#### Work task:
When you reach the line containing "<!--END_SECTION:waka-->" in the entries below, start writing out each line exactly, and stop after the line containing "Different network disks".

Data entries:
----------------------------------------

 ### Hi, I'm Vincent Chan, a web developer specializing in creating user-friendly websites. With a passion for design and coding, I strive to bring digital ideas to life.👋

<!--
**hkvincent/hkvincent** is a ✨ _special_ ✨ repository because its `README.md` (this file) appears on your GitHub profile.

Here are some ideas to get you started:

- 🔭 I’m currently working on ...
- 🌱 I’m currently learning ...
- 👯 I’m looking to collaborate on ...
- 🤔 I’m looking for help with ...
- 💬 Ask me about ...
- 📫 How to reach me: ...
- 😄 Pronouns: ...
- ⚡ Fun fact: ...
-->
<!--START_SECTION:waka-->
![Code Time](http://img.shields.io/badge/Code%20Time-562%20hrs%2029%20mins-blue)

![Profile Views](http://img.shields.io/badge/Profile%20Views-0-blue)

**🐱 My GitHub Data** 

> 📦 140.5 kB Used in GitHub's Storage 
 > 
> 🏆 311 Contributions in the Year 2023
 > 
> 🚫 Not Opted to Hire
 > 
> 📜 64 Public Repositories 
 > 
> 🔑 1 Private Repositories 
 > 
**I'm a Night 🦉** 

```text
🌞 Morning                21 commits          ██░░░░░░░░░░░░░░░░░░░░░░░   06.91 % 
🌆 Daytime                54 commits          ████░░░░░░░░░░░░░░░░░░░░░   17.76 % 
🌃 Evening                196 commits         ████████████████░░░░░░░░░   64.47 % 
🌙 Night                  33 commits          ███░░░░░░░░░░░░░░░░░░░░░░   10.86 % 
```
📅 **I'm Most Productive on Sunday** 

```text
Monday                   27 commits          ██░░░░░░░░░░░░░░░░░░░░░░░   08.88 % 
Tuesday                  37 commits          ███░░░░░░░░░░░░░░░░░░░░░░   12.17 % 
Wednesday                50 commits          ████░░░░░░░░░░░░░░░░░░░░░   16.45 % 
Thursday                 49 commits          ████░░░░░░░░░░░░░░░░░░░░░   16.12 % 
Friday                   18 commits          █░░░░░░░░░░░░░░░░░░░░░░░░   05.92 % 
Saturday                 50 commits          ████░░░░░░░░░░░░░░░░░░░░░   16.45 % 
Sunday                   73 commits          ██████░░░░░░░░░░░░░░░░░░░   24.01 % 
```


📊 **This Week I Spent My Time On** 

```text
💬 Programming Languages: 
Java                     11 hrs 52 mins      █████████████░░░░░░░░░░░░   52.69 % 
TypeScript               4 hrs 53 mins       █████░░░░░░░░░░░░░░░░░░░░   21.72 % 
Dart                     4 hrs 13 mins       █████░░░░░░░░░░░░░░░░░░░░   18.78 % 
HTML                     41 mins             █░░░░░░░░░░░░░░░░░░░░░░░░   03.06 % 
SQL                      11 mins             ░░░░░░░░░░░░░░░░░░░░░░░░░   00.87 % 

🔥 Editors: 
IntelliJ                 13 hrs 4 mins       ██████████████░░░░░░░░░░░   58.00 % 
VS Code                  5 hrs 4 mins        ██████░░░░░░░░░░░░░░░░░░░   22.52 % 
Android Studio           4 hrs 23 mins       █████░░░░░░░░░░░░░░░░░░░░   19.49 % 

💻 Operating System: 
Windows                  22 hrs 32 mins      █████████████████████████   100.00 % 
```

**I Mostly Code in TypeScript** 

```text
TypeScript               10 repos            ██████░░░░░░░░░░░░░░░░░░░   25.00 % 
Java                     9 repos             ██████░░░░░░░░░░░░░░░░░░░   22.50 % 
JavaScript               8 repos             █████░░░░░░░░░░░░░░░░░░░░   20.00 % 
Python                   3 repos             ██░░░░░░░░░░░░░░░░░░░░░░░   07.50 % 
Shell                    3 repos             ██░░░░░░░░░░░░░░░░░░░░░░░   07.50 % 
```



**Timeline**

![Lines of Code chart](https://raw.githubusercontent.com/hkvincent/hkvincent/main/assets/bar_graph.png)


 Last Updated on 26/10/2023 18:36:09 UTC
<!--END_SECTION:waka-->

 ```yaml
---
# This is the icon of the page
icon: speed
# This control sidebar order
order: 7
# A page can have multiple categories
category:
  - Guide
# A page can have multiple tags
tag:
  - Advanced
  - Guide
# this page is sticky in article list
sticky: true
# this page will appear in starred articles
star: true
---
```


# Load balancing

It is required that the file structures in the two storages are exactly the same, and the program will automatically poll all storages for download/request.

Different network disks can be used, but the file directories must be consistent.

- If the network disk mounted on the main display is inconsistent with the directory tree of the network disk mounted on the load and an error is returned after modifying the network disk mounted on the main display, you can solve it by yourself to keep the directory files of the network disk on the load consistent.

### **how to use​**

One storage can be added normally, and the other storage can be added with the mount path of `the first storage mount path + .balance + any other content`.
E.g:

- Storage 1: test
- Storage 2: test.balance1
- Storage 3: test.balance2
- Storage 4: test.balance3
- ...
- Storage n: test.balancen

----------------------------------------

#### Final answer:
<!--END_SECTION:waka-->

 ```yaml
---
# This is the icon of the page
icon: speed
# This control sidebar order
order: 7
# A page can have multiple categories
category:
  - Guide
# A page can have multiple tags
tag:
  - Advanced
  - Guide
# this page is sticky in article list
sticky: true
# this page will appear in starred articles
star: true
---
```


# Load balancing

It is required that the file structures in the two storages are exactly the same, and the program will automatically poll all storages for download/request.

Different network disks can be used, but the file directories must be consistent.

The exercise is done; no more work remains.